ThePrint explains what are currency manipulators, and what the move means for India.
Why the US does it
The US compiles a list of countries which intervene in currency movements to obtain what it believes to be an “unfair trade advantage”. That’s why, the US believes, they have a huge trade surplus with the US.
The aim behind the compilation is to “dismantle unfair barriers to trade and achieve fairer and more reciprocal trade with major US trading partners”, says the Macroeconomic and Foreign Exchange Policies of Major Trading Partners of the United States released by the country’s Treasury Department.
It aims to combat “unfair currency practices that facilitate competitive advantage, such as unwarranted intervention in currency markets”.
On what basis is a country classified as a manipulator?
The US maintains a list of economies which have major trade surplus with the US, a major current account surplus, or which have consistently intervened in their currency markets through currency purchases to get an unfair trade advantage. This is called the monitoring list.
If a country that is on the list breaches all the thresholds specified by the US, it can be categorised as a country that manipulates its currency.
Which countries have been classified?
No country has been classified as a currency manipulator in this report, though nine economies — China, Japan, South Korea, Germany, Italy, Ireland, Singapore, Malaysia and Vietnam — have been placed on the monitoring list.
Why was India removed from the monitoring list?

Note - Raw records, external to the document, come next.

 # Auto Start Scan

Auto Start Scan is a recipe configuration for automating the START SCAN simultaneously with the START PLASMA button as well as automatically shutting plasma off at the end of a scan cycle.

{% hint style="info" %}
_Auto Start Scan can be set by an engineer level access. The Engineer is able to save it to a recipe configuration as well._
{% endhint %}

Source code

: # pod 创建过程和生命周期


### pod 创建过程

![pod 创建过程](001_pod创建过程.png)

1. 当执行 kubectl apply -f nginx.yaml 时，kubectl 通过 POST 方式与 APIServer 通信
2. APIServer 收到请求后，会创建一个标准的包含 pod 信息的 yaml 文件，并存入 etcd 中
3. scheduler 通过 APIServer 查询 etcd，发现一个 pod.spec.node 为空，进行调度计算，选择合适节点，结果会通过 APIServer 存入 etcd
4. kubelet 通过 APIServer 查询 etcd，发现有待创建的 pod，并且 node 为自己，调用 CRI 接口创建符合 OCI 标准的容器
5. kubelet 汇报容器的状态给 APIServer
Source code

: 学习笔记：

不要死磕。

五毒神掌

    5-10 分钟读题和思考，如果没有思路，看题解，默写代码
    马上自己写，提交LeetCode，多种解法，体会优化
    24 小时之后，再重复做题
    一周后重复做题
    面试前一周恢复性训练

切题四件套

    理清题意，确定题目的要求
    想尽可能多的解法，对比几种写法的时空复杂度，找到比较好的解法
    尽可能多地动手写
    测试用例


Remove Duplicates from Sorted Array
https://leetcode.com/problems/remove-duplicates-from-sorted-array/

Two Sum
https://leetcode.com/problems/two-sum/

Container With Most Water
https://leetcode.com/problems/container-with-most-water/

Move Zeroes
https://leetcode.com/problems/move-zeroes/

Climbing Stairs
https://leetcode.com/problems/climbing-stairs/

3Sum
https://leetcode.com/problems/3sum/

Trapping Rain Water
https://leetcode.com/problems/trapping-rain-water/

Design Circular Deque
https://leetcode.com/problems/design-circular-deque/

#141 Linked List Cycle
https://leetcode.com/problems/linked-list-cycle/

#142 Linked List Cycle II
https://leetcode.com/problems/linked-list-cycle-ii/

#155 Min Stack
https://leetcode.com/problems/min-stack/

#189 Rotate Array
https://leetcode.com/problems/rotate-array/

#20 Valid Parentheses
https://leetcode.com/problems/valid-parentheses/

India was removed from the monitoring list as it met only one criteria — that of significant bilateral trade surplus. The report noted that after purchasing foreign exchange on net in 2017, the Reserve Bank of India steadily sold reserves for most of 2018, with net sales of foreign exchange reaching 1.7 per cent of the GDP over the year.
How will it impact India?
India’s removal from the monitoring list is a welcome development, as it reinforces the point that India is committed to not intervening in currency markets to artificially move a currency.
It significantly reduces India’s chances of being named a currency manipulator, and gives the Reserve Bank of India more space to intervene in currency markets to check volatility.
It will assuage US concerns at a time when it’s actively engaged in a trade war with China.